Required action: From the entries, copy every line that carries the string "serieseight".

START Data records

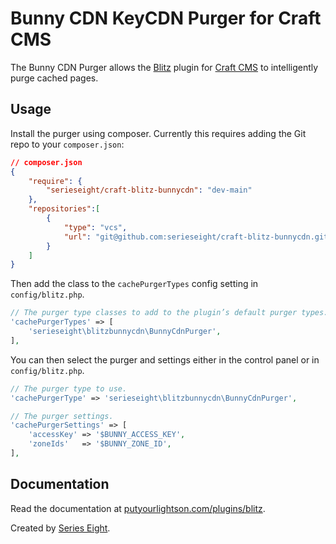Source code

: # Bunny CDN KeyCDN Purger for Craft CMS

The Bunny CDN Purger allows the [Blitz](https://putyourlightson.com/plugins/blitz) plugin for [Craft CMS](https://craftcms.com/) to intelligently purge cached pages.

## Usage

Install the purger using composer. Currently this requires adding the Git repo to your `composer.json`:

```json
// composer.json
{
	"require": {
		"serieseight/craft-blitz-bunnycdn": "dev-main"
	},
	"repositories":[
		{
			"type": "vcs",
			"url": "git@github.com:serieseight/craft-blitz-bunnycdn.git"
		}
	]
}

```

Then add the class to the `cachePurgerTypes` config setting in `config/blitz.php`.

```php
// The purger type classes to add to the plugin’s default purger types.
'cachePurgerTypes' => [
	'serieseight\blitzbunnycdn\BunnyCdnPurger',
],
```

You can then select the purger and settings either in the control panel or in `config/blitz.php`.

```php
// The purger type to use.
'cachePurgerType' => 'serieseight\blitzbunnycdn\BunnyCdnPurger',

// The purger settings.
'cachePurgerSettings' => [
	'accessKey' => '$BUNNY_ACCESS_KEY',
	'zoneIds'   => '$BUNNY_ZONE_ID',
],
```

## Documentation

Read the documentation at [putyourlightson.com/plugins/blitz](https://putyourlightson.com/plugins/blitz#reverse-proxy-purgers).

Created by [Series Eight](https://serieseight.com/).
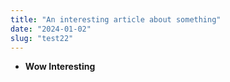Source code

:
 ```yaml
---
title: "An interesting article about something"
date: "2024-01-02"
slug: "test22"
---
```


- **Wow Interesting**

END Data records
START Data records

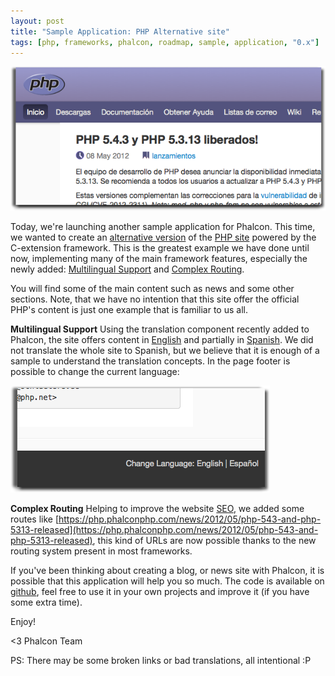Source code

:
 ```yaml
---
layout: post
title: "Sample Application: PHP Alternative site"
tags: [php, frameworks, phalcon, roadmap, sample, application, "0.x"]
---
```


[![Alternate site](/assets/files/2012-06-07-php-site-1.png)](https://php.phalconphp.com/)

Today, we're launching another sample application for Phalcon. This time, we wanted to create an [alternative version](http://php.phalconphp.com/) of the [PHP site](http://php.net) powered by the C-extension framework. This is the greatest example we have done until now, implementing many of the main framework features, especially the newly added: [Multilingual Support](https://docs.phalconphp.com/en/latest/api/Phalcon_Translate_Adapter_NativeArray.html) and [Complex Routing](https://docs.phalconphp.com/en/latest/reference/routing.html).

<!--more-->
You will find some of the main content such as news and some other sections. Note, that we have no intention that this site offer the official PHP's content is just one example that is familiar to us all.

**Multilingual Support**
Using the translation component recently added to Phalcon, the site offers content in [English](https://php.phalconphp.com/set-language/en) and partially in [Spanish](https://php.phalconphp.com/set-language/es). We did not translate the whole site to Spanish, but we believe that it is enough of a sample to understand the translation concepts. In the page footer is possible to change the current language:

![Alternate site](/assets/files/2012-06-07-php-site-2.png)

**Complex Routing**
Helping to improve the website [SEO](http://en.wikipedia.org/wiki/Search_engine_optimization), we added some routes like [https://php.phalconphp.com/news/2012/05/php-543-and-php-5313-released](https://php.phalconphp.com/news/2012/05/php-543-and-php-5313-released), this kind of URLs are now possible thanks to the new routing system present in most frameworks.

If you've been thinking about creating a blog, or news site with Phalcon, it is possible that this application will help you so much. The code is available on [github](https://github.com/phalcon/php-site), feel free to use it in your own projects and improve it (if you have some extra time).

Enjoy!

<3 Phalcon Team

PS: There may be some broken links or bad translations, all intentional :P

END Data records

Answer for this exercise:
		"serieseight/craft-blitz-bunnycdn": "dev-main"
			"url": "git@github.com:serieseight/craft-blitz-bunnycdn.git"
	'serieseight\blitzbunnycdn\BunnyCdnPurger',
'cachePurgerType' => 'serieseight\blitzbunnycdn\BunnyCdnPurger',
Created by [Series Eight](https://serieseight.com/).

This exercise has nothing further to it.